# HP Photosmart 318 Digital Camera doesn't work



## pbjeykumar (Oct 20, 2005)

Hi,
   I'm Jeya Kumar.I have a HP Photosmart 318 Digital Camera. I have a Windows XP Pro. 

  Now the camera doesn't work. The problem is my Sandisk CompactFlash Memory Card doesn't reformat in my camera. When I try to turn it on, it says "CF card requires reformatting". Then it gives me the format memory screen, asking if I want to delete all images and files on the CF card. Whether I press yes or no doesn't make any difference, it just takes me back to the first message about the card needing reformatting. Is the card knackered or do I need to have a reader to be able to reformat it in this case?.

   I tried to download the driver for above model from HP website, it looks like above 120 MB. And it contains many other model's drivers & imaging softwares. I want exact driver for my camera.

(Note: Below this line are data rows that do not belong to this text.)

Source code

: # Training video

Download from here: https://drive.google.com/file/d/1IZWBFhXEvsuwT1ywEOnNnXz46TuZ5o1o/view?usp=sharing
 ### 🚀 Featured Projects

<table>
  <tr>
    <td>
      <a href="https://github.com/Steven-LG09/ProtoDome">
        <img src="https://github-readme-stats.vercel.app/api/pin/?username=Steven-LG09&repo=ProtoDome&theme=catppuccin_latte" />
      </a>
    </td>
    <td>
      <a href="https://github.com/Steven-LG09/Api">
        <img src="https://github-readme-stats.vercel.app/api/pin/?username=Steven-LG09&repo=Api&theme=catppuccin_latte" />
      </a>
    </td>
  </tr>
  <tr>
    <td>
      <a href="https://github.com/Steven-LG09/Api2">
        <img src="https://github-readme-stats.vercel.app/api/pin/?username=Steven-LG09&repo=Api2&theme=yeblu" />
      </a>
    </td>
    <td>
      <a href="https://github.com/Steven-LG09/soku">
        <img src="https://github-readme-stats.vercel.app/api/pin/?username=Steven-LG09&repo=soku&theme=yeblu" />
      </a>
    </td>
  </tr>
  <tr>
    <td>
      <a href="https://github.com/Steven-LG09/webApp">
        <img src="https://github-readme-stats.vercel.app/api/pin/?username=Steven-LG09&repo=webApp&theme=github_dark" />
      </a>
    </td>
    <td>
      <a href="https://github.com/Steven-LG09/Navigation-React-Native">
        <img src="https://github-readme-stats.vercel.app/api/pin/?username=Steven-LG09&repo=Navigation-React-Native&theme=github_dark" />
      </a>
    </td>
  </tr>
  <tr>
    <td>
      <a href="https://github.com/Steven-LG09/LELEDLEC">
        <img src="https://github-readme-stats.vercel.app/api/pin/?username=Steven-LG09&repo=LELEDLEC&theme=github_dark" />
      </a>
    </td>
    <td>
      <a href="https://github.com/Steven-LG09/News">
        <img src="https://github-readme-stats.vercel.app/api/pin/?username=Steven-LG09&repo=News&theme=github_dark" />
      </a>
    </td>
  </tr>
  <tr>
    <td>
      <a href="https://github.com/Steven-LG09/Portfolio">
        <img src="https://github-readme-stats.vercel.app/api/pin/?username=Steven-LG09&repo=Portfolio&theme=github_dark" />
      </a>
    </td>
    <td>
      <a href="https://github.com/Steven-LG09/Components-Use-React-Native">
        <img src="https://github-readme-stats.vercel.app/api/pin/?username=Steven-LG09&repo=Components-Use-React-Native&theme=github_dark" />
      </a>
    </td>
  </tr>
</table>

   So what should I do to rework my camera?. Please help me.

  Thanks in advance.

     Kumar B.


----------



## Tman9135 (Nov 19, 2006)

I am having the same exact problem. Did you ever find a solution?



			
				pbjeykumar said:
			
		

> Hi,
> I'm Jeya Kumar.I have a HP Photosmart 318 Digital Camera. I have a Windows XP Pro.
> 
> Now the camera doesn't work. The problem is my Sandisk CompactFlash Memory Card doesn't reformat in my camera. When I try to turn it on, it says "CF card requires reformatting". Then it gives me the format memory screen, asking if I want to delete all images and files on the CF card. Whether I press yes or no doesn't make any difference, it just takes me back to the first message about the card needing reformatting. Is the card knackered or do I need to have a reader to be able to reformat it in this case?.
> ...


----------